The task - Write out each line of the entries below that holds the word "Riley".

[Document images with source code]
=== Section Start ===
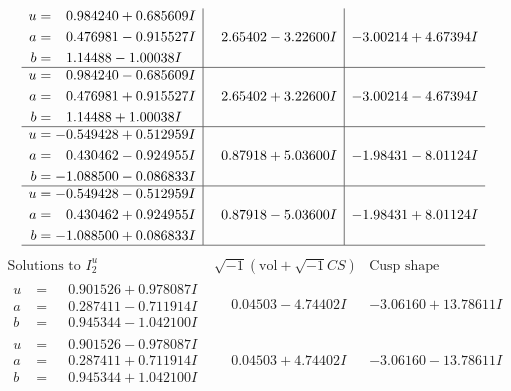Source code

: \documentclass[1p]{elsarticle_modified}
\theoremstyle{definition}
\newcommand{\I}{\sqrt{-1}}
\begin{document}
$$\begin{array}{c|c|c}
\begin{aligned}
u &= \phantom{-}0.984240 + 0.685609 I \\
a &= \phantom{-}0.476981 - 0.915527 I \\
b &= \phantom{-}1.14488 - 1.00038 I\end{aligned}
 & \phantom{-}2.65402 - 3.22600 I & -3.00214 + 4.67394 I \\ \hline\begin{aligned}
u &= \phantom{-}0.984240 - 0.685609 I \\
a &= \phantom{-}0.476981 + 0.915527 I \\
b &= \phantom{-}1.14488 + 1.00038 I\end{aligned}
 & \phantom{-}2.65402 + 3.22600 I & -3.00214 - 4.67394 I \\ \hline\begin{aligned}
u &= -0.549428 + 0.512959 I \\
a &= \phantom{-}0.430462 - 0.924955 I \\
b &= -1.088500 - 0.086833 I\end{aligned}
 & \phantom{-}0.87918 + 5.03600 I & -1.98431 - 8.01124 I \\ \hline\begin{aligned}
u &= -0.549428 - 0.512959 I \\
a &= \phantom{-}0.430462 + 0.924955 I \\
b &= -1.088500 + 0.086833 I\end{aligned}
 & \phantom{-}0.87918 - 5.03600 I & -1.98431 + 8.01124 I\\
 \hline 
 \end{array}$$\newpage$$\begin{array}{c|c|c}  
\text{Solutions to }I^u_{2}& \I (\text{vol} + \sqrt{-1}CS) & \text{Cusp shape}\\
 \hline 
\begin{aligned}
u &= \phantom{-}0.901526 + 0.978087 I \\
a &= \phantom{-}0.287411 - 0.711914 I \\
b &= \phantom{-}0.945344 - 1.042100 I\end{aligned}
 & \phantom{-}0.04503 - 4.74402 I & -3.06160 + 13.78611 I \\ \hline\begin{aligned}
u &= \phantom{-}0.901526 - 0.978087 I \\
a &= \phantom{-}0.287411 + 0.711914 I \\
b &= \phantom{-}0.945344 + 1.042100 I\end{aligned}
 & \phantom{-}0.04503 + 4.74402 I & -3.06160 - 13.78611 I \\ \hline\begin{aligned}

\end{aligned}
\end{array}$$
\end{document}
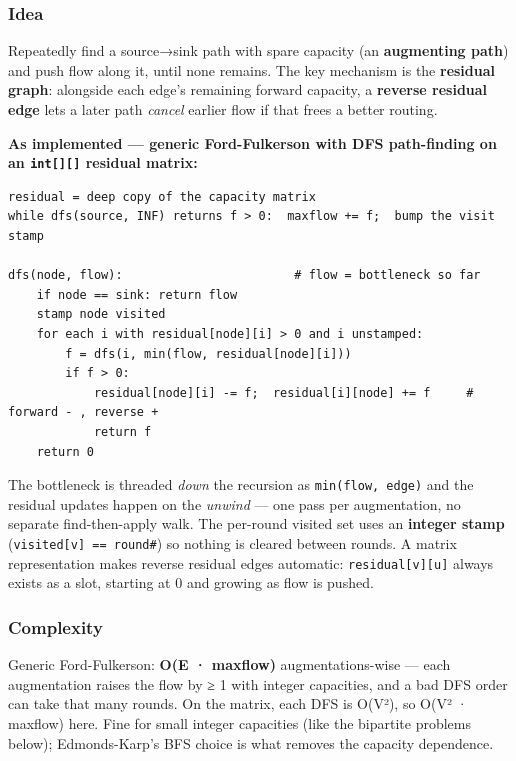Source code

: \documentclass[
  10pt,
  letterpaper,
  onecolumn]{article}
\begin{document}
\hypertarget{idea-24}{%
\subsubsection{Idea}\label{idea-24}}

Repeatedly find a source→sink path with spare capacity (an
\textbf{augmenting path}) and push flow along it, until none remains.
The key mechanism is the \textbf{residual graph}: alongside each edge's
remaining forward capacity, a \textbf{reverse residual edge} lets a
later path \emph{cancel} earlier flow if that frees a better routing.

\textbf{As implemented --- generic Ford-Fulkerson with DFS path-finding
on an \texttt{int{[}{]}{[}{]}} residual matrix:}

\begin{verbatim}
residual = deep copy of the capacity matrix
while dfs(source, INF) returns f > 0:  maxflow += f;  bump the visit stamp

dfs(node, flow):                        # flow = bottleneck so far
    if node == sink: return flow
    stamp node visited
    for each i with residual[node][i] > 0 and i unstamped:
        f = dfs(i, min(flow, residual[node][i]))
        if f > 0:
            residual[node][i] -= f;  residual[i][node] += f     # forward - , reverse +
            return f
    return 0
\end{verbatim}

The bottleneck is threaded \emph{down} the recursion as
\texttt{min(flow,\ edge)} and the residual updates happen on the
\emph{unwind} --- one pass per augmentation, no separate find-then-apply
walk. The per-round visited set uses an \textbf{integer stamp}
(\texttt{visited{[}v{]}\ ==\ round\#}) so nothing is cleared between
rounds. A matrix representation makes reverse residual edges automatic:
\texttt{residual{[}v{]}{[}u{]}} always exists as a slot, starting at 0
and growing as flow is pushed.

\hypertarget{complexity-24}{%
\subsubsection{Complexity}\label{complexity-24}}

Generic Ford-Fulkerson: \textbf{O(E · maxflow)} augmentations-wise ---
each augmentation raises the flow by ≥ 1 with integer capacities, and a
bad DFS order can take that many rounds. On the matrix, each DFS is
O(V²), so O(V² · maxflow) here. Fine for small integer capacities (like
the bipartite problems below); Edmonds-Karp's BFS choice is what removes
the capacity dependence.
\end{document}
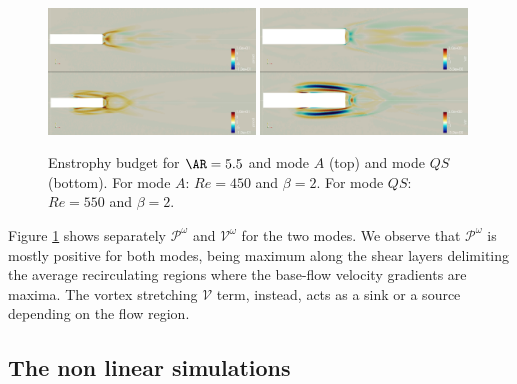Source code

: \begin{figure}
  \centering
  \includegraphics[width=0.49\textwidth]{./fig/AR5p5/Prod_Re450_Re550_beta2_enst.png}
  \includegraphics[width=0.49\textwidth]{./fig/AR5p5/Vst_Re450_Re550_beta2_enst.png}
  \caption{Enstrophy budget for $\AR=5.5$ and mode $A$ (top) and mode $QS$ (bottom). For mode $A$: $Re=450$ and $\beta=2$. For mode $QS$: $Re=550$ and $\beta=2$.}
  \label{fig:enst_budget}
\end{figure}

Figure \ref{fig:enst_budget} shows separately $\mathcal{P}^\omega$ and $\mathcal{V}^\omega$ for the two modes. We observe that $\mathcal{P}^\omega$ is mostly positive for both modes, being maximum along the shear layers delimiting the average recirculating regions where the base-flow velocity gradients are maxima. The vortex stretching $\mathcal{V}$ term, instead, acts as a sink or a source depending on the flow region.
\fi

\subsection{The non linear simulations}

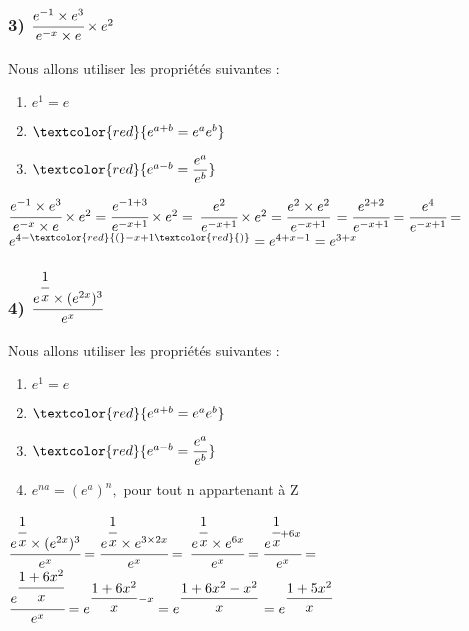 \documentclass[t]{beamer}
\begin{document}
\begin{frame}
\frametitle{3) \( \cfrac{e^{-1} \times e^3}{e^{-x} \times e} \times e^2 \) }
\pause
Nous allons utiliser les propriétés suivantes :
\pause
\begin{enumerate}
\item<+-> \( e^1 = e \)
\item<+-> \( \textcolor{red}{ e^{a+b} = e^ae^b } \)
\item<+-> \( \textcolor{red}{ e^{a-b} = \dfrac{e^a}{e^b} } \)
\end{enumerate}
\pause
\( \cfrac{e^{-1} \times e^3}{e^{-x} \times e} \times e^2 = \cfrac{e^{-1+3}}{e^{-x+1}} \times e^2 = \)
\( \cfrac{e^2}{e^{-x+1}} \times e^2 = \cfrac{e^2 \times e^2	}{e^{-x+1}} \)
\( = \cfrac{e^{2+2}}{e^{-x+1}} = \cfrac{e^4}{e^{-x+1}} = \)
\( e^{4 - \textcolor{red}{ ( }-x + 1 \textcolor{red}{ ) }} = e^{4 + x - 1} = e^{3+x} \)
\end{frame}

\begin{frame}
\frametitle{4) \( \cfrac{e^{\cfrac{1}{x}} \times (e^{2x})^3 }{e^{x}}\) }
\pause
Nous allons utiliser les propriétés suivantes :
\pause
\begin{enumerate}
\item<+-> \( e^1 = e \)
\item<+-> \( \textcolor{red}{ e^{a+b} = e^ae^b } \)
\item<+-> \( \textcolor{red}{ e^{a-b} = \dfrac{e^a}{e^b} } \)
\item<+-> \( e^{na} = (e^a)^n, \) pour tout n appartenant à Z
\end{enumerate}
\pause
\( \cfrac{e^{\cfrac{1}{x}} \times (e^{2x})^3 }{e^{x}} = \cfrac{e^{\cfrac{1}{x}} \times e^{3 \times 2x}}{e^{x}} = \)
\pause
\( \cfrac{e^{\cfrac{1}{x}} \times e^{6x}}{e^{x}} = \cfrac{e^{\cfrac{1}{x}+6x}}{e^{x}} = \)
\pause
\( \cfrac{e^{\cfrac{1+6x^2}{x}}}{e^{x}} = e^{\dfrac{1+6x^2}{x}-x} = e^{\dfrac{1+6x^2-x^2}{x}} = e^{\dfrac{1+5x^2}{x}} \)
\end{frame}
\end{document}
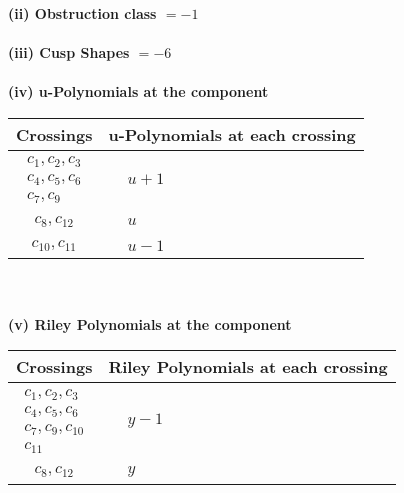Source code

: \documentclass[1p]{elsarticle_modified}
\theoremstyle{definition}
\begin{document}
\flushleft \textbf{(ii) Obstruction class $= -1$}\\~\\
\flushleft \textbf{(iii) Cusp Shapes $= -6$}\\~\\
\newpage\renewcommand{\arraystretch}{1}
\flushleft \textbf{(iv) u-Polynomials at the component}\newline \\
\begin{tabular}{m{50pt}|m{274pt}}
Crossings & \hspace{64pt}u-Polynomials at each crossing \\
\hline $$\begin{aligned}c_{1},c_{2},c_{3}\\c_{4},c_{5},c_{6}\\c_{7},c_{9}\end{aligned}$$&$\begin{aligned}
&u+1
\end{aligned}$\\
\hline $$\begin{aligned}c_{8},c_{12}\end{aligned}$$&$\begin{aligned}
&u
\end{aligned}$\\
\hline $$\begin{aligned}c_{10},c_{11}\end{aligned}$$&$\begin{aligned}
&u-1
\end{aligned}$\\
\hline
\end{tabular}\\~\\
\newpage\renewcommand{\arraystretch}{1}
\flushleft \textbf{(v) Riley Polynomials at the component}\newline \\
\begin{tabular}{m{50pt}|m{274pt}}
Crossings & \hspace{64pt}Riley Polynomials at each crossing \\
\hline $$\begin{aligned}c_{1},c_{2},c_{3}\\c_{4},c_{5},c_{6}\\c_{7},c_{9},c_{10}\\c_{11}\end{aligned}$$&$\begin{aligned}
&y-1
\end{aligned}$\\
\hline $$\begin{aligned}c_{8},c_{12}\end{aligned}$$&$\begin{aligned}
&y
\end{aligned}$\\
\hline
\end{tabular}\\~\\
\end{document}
=== Section End ===
Answer section -
\flushleft \textbf{(v) Riley Polynomials at the component}\newline \\
Crossings & \hspace{64pt}Riley Polynomials at each crossing \\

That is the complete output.